» **TASK DIRECTIONS**
Quote the entries below from the line with "affected entity)" through the line with "6. Billing & Payments", both ends included, and only those lines.

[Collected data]
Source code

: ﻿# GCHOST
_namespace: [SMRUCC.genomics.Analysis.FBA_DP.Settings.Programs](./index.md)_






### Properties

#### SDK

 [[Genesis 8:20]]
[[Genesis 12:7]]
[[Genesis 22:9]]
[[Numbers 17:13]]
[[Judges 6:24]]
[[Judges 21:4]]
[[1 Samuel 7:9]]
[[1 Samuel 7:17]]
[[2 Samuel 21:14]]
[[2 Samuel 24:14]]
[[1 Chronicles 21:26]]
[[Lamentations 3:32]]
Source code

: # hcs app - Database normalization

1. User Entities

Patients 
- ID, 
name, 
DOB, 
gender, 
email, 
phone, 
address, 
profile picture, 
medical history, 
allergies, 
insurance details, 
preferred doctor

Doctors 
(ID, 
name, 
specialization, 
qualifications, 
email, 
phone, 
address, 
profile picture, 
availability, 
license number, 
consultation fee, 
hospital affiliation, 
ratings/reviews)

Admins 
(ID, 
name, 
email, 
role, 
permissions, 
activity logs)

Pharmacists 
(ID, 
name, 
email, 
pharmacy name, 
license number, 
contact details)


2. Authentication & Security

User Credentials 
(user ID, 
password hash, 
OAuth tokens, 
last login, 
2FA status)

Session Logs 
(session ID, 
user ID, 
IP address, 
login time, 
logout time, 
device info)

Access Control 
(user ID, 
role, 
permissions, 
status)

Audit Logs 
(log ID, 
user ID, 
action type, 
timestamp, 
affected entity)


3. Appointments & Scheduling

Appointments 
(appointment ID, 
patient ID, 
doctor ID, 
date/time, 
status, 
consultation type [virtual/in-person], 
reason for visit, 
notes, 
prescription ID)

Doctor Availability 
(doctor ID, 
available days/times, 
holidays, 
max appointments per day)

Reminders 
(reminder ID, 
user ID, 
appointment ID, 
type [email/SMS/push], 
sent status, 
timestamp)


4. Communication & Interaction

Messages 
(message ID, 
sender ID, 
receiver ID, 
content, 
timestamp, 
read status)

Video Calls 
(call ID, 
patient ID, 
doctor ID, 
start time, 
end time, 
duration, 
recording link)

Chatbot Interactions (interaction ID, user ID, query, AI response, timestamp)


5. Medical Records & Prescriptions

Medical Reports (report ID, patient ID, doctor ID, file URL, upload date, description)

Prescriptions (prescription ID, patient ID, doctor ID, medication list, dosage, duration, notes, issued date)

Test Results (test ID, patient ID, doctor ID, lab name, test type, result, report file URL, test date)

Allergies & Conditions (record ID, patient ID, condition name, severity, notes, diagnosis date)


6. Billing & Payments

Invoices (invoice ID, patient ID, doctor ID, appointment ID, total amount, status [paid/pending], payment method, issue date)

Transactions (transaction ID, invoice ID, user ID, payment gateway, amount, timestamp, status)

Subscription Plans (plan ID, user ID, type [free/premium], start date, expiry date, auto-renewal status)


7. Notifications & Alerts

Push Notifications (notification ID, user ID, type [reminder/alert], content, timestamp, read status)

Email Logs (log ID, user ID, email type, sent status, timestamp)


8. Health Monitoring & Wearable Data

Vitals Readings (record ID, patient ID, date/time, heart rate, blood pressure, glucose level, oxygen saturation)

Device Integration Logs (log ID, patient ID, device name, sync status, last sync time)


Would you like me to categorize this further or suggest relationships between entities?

» **ANSWER FOR THIS EXERCISE**
affected entity)


3. Appointments & Scheduling

Appointments 
(appointment ID, 
patient ID, 
doctor ID, 
date/time, 
status, 
consultation type [virtual/in-person], 
reason for visit, 
notes, 
prescription ID)

Doctor Availability 
(doctor ID, 
available days/times, 
holidays, 
max appointments per day)

Reminders 
(reminder ID, 
user ID, 
appointment ID, 
type [email/SMS/push], 
sent status, 
timestamp)


4. Communication & Interaction

Messages 
(message ID, 
sender ID, 
receiver ID, 
content, 
timestamp, 
read status)

Video Calls 
(call ID, 
patient ID, 
doctor ID, 
start time, 
end time, 
duration, 
recording link)

Chatbot Interactions (interaction ID, user ID, query, AI response, timestamp)


5. Medical Records & Prescriptions

Medical Reports (report ID, patient ID, doctor ID, file URL, upload date, description)

Prescriptions (prescription ID, patient ID, doctor ID, medication list, dosage, duration, notes, issued date)

Test Results (test ID, patient ID, doctor ID, lab name, test type, result, report file URL, test date)

Allergies & Conditions (record ID, patient ID, condition name, severity, notes, diagnosis date)


6. Billing & Payments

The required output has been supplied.